The data now has a site-sample detection (0/1) column y
, a site-level detection zObs
, as well as a site
and visit
identification column. There is also a “known” z
column that was generated during data simulation.
> yDTlong
site z visit y zObs
1: 1 0 V1 0 0
2: 2 1 V1 0 1
3: 3 0 V1 0 0
4: 4 0 V1 0 0
5: 5 0 V1 0 0
The likelihood code looks like:
// likelihood
for (r in 1:R) {
if (z[r] > 0)
target +=
log_muPsi + bernoulli_logit_lpmf(y[r] | muP );
else
target +=
log_sum_exp(log_muPsi +
bernoulli_logit_lpmf(y[r] | muP),
log1m_muPsi);
}
The model output cannot tell the difference between p and \psi:
>
Inference for Stan model: occupancyMuLong.

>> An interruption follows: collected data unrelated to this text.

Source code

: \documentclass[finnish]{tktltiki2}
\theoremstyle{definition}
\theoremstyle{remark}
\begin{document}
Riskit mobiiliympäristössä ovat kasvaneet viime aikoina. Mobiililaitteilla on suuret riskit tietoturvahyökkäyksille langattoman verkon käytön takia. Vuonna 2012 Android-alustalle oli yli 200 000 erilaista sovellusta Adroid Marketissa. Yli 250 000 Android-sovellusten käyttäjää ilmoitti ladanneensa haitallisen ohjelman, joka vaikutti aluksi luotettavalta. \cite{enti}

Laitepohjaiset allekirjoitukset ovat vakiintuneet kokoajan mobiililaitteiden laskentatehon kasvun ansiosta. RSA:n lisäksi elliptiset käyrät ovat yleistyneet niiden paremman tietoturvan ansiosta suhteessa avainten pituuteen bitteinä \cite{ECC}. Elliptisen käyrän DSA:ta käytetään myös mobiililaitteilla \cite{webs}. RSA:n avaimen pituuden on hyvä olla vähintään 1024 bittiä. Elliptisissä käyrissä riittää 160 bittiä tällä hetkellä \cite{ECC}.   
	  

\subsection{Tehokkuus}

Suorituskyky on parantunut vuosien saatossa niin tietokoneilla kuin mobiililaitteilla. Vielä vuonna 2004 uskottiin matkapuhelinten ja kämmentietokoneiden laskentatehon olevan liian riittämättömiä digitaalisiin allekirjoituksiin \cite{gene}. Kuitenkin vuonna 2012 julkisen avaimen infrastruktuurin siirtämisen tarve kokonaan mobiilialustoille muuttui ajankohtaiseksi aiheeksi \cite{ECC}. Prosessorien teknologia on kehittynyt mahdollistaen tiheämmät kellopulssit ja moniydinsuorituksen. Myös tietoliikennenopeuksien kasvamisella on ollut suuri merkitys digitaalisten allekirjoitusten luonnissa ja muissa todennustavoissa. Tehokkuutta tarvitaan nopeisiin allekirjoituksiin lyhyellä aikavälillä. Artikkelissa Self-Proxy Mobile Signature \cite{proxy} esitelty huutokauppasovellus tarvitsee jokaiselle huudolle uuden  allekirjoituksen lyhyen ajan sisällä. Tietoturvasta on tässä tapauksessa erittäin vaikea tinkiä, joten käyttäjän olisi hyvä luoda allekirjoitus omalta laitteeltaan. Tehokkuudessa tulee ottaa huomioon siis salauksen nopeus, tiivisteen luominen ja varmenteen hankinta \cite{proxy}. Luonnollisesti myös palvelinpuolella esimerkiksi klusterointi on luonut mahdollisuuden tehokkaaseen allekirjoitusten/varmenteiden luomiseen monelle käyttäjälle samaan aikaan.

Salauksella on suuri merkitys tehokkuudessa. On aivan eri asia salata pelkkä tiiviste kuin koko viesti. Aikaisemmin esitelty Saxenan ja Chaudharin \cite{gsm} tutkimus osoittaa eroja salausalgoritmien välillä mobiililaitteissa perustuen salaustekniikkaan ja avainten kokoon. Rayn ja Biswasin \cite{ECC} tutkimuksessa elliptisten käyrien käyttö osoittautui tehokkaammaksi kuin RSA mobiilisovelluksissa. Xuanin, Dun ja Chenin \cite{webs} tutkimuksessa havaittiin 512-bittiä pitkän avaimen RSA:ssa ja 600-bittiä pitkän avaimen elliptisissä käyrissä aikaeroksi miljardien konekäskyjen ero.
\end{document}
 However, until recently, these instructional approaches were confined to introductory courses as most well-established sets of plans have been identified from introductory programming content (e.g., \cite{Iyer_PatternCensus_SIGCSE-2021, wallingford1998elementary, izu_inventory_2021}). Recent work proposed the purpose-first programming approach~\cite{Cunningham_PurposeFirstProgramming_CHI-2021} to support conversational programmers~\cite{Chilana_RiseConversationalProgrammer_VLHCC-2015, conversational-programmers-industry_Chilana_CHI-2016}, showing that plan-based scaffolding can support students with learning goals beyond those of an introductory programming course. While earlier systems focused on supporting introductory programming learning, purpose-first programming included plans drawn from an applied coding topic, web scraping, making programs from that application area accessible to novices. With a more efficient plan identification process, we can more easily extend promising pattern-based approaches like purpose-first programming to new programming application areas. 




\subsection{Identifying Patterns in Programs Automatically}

4 chains, each with iter=2000; warmup=1000; thin=1;
post-warmup draws per chain=1000, total post-warmup draws=4000.
mean se_mean sd 2.5% 25%
muPsi 9.481725e+18 5.447956e+18 1.335993e+19 1.715213e+17 1.925087e+18
muP -1.240000e+00 0.000000e+00 5.000000e-02 -1.340000e+00 -1.270000e+00
p 2.200000e-01 0.000000e+00 1.000000e-02 2.100000e-01 2.200000e-01
psi 1.000000e+00 0.000000e+00 0.000000e+00 1.000000e+00 1.000000e+00
lp__ -1.330300e+03 2.000000e-02 6.900000e-01 -1.332210e+03 -1.330470e+03
50% 75% 97.5% n_eff Rhat
muPsi 5.454296e+18 1.126274e+19 5.649307e+19 6 1.47
muP -1.240000e+00 -1.210000e+00 -1.150000e+00 3637 1.00
p 2.200000e-01 2.300000e-01 2.400000e-01 3643 1.00
psi 1.000000e+00 1.000000e+00 1.000000e+00 4000 NaN
lp__ -1.330020e+03 -1.329860e+03 -1.329810e+03 2040 1.00
Samples were drawn using NUTS(diag_e) at Thu Aug 23 08:33:35 2018.
For each parameter, n_eff is a crude measure of effective sample size,
and Rhat is the potential scale reduction factor on split chains (at
convergence, Rhat=1).
Questions/Problems
I have discussed this problem with a statistician collaborator.
He thinks we have an identifiability problem because the model cannot tell the two levels apart using this formulation.
His observations seem reasonable to me.
Here are my questions:
- Did I write my likelihood statement correctly?
- Any suggestions for this identifiability problem?
Note on Occupancy models examples
My short term goals is to write a tutorial on occupancy models in Stan and my longer term goal is to wrap the tutorials up into a package. If anyone else is interested in helping, please let me know.